Writer says move is against the ideals of equality and secularism
BANGALORE: The State Government’s controversial move to entrust religious and voluntary organisations with the task of providing midday meal scheme to school children portends a threat to the ideals of equality and secularism, cautioned noted writer Baragur Ramachandrappa.
Inaugurating a seminar organised to oppose the privatisation of Akshara Dasoha Mid Day meal scheme here on Sunday, Prof. Ramachandrappa dwelt at length about the pitfalls of the State Government’s eagerness to privatise the midday meal scheme by entrusting the responsibility of cooking and reaching the meals to the schools.
With the Government having started the process of privatisation by allowing certain religious non-governmental organisations to cook and supply midday meals to schools in certain parts of the State, about 20,000 cooks, a majority of whom are rural women belonging to weaker sections of society, have been rendered jobless. “It will be only a matter of time before the remaining 100,000 cooks also lose their sole source of livelihood,” he said.
Besides, Prof. Ramachandrappa said, the issue was not confined to creating joblessness. “It also involves larger issues. The food cooked by women belonging to Dalits, backward class and minorities was consumed by children belonging to all sections of society. It sought to propagate equality and secularism,” he said.

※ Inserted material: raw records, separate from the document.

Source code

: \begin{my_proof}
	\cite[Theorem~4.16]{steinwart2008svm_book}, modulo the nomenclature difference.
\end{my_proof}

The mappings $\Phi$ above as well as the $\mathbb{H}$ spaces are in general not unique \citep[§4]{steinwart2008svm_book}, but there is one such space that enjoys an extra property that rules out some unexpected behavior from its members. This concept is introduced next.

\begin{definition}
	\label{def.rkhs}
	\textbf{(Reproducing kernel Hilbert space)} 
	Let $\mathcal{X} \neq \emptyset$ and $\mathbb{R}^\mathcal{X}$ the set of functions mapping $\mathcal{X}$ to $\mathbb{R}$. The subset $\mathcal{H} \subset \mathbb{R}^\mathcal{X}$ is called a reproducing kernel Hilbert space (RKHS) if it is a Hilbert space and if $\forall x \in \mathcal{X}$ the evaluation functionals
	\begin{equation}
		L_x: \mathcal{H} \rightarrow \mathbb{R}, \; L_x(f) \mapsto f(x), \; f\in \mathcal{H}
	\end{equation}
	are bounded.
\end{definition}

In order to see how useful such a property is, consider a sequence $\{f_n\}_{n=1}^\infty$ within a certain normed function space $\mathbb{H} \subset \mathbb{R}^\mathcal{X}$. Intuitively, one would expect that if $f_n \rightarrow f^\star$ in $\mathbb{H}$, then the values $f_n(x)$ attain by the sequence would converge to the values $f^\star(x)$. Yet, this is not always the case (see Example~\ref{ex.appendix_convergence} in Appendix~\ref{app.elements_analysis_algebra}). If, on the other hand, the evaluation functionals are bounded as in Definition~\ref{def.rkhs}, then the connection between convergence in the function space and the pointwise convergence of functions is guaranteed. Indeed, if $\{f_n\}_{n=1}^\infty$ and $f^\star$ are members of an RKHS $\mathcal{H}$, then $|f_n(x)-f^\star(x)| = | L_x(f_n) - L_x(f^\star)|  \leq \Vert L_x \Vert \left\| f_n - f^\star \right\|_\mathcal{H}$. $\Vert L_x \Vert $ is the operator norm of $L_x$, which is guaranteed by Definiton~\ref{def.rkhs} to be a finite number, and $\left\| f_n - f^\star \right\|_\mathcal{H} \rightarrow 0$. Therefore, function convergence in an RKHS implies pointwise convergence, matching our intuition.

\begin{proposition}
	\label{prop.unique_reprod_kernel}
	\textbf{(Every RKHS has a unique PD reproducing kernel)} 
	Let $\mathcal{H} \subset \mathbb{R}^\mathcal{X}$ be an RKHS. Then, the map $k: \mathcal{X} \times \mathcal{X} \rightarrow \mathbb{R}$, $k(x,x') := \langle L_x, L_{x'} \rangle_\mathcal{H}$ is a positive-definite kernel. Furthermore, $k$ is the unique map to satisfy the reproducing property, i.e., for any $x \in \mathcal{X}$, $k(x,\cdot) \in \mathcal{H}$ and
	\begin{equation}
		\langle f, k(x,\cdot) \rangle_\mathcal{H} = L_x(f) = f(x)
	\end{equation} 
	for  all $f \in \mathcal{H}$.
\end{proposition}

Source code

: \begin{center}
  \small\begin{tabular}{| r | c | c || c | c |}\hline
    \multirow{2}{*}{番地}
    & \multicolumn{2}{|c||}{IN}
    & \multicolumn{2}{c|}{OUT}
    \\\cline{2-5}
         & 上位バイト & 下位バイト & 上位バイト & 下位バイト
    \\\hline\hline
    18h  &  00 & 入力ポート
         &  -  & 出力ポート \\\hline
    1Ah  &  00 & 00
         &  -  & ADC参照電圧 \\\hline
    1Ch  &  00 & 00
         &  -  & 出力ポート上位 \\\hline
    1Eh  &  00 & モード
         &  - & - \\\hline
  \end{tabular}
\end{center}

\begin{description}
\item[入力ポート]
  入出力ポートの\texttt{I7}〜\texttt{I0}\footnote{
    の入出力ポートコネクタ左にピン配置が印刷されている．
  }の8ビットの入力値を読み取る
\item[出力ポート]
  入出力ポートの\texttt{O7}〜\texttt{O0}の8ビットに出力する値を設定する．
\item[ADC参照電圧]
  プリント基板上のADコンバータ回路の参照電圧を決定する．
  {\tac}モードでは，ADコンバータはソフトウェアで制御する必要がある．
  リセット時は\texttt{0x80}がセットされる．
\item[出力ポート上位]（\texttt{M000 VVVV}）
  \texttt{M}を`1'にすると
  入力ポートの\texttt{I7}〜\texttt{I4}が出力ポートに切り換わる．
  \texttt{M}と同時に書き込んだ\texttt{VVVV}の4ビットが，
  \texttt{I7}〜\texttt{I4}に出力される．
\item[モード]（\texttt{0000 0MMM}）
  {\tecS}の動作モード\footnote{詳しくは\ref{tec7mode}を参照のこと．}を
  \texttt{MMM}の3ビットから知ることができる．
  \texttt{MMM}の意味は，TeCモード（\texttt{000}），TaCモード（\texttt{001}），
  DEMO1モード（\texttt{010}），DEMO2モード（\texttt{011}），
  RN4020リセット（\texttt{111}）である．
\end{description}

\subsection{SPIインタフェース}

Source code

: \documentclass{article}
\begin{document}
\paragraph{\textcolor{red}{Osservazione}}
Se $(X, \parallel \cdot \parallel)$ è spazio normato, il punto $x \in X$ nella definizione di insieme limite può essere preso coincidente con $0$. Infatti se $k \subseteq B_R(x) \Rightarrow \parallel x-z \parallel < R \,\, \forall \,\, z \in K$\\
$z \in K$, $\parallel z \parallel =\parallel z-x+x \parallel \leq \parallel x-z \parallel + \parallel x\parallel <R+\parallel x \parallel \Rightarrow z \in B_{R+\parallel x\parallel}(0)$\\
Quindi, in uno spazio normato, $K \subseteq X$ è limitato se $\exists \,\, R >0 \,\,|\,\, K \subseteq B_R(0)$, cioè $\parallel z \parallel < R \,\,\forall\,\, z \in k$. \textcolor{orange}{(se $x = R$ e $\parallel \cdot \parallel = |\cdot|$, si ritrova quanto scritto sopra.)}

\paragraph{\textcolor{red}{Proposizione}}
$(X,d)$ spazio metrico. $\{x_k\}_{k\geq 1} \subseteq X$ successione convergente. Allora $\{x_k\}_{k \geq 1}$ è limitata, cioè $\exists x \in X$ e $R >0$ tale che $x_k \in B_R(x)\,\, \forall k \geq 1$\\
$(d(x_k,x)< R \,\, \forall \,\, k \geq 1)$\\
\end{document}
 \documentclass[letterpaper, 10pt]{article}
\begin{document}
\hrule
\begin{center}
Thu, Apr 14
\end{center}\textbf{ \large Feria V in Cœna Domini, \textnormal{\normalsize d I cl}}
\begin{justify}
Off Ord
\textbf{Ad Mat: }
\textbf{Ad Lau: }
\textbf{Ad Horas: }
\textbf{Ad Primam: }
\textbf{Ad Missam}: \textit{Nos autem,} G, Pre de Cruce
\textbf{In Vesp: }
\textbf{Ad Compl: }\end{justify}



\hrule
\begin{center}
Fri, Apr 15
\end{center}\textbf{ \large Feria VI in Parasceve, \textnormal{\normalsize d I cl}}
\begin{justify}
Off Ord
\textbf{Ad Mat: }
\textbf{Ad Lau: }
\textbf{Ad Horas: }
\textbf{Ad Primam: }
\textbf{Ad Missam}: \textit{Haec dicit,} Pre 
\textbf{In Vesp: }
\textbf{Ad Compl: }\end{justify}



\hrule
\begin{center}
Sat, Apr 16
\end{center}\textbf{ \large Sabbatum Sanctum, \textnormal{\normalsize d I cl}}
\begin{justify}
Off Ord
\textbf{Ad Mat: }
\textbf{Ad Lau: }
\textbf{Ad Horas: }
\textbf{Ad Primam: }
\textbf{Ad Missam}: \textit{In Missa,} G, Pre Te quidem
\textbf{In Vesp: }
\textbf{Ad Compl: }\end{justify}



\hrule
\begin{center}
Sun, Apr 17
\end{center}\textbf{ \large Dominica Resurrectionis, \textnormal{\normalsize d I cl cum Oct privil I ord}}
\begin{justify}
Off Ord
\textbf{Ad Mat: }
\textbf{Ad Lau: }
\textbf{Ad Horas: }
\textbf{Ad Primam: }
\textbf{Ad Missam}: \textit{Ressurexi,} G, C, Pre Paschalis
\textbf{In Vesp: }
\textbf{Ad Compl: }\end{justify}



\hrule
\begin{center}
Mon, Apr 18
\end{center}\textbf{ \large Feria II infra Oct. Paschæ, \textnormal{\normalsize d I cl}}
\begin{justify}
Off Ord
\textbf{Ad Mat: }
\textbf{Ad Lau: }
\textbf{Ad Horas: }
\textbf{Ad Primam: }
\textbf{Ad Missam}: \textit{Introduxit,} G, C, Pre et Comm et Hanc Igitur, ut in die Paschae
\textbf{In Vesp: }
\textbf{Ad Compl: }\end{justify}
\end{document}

He said the two voluntary organisations chosen by the Government to implement the meal scheme represented a particular religious creed. “It gives these organisations scope to indirectly propagate their ideology”, he said and alleged that such a turn of events would be gross violation to the guidelines issued by the Centre that the scheme should not be misused for sectarian gains.
He said one of the voluntary organisations that was supplying meals does not believe in the use of onion and garlic, despite their nutritional value. “By cooking meals without these ingredients, they seek to propagate their ideology,” he said.
Besides, Prof. Ramachandrappa said these voluntary organisations not only received funds from the Government for cooking and supplying midday meals, but also seek funds in the name of feeding hungry children in India.
Under the existing system, midday meals are cooked on the premises of the respective schools itself and served piping hot to the children. “If the responsibility is transferred to these NGOs, they will cook for about 400 to 450 schools at a centralised place and transport them. They will have to begin the preparation for cooking the previous night and by the time the food is reached to the children, it will go cold,” he said.
The seminar was attended by a host of others, including noted legal expert Ravi Verma Kumar, president of Karnataka State Primary School Teachers’ Association Basavaraj Gurikar, the former Minister B.T. Lalitha Naik and Dalit Sangharsh Samithi leader Mavalli Shankar.